For the first time a brilliant writer shows us that the abolition of slavery and the publication of the Origin of Species, which together created the modern world, share profound intellectual similarities
'Adam Gopnik has taken a coincidence and turned it into a theory of everything, or at least of everything important ... Outstanding' - Andrew Marr
On February 12th, 1809, two men were born an ocean apart: Abraham Lincoln in a one-room Kentucky log cabin; Charles Darwin on an English country estate. Each would see his life's work transform mankind's understanding of itself. In this bicentennial twin portrait, Adam Gopnik shows how these two giants, who never met, changed the way we think about the very nature of existence, and that their great achievements proceeded from the same source: argument from reason. The revolutions they effected shaped the world we live in, while the intellectual heritage and method that informed their parallel lives has profound implications for our present age.
Filled with little-known stories and unfamiliar characters, Angels and Ages reveals these men in a new, shared light, and provides a fascinating insight into the origins of our modern vision and liberal values.

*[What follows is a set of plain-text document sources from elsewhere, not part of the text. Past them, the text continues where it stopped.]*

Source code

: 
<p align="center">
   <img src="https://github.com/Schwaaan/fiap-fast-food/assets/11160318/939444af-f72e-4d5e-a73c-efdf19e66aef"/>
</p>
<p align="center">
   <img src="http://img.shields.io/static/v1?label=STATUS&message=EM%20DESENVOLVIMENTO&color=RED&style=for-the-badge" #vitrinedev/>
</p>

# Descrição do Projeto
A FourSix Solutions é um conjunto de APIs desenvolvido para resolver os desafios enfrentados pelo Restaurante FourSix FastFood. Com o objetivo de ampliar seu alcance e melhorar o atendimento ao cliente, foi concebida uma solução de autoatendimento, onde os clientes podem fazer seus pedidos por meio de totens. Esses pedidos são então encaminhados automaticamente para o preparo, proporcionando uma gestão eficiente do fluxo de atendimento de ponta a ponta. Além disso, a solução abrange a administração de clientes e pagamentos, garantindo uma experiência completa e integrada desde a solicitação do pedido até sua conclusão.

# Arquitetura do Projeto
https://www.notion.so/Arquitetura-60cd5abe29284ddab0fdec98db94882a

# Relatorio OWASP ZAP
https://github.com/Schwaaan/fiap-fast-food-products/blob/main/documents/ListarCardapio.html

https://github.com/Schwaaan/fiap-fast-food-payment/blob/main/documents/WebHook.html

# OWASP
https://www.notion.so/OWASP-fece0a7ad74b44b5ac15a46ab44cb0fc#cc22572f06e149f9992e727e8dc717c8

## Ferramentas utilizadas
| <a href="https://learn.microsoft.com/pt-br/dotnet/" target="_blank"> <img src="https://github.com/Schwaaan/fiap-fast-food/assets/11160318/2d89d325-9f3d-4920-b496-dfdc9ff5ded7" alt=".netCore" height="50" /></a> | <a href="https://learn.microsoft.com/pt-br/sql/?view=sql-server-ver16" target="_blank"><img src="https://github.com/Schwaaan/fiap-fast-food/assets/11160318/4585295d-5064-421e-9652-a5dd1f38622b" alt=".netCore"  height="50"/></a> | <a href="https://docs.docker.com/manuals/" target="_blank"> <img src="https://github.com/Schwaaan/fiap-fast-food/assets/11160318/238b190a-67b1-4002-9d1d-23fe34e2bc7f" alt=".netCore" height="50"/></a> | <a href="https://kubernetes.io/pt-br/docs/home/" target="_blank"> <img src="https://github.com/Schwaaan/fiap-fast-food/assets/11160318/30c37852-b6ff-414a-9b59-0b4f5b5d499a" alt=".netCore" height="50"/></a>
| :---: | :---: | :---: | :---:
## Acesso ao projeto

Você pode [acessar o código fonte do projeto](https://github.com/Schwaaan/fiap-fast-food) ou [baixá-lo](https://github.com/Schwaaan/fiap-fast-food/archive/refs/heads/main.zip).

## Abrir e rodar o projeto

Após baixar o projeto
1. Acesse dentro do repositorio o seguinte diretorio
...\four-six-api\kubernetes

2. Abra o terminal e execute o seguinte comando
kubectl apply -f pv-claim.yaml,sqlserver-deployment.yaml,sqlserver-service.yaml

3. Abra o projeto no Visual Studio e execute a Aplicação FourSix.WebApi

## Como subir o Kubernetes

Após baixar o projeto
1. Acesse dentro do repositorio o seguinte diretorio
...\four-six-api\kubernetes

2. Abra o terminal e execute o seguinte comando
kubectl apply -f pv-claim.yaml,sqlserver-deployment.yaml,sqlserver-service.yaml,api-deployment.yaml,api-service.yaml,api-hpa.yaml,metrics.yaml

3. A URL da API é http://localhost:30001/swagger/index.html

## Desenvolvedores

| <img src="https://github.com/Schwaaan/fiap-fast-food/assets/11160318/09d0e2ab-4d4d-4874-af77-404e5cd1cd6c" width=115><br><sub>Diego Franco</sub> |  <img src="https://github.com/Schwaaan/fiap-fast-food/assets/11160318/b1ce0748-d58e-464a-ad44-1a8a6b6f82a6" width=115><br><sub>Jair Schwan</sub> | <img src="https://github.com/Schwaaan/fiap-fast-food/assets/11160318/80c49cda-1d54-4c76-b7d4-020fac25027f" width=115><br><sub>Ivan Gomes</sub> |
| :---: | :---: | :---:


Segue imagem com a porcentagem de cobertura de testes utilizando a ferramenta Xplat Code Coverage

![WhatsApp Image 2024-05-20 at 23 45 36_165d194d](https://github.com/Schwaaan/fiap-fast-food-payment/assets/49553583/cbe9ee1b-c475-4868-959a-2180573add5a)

ADAM GOPNIK has been writing for The New Yorker since 1986. His work for the magazine has won the National Magazine Award for Essay and Criticism and the George Polk Award for Magazine Reporting. From 1995-2000, Gopnik lived in Paris, where the newspaper Le Monde praised his 'witty and Voltairean picture of French life.' He now lives in New York with his wife, Martha Parker, and their two children, Luke and Olivia.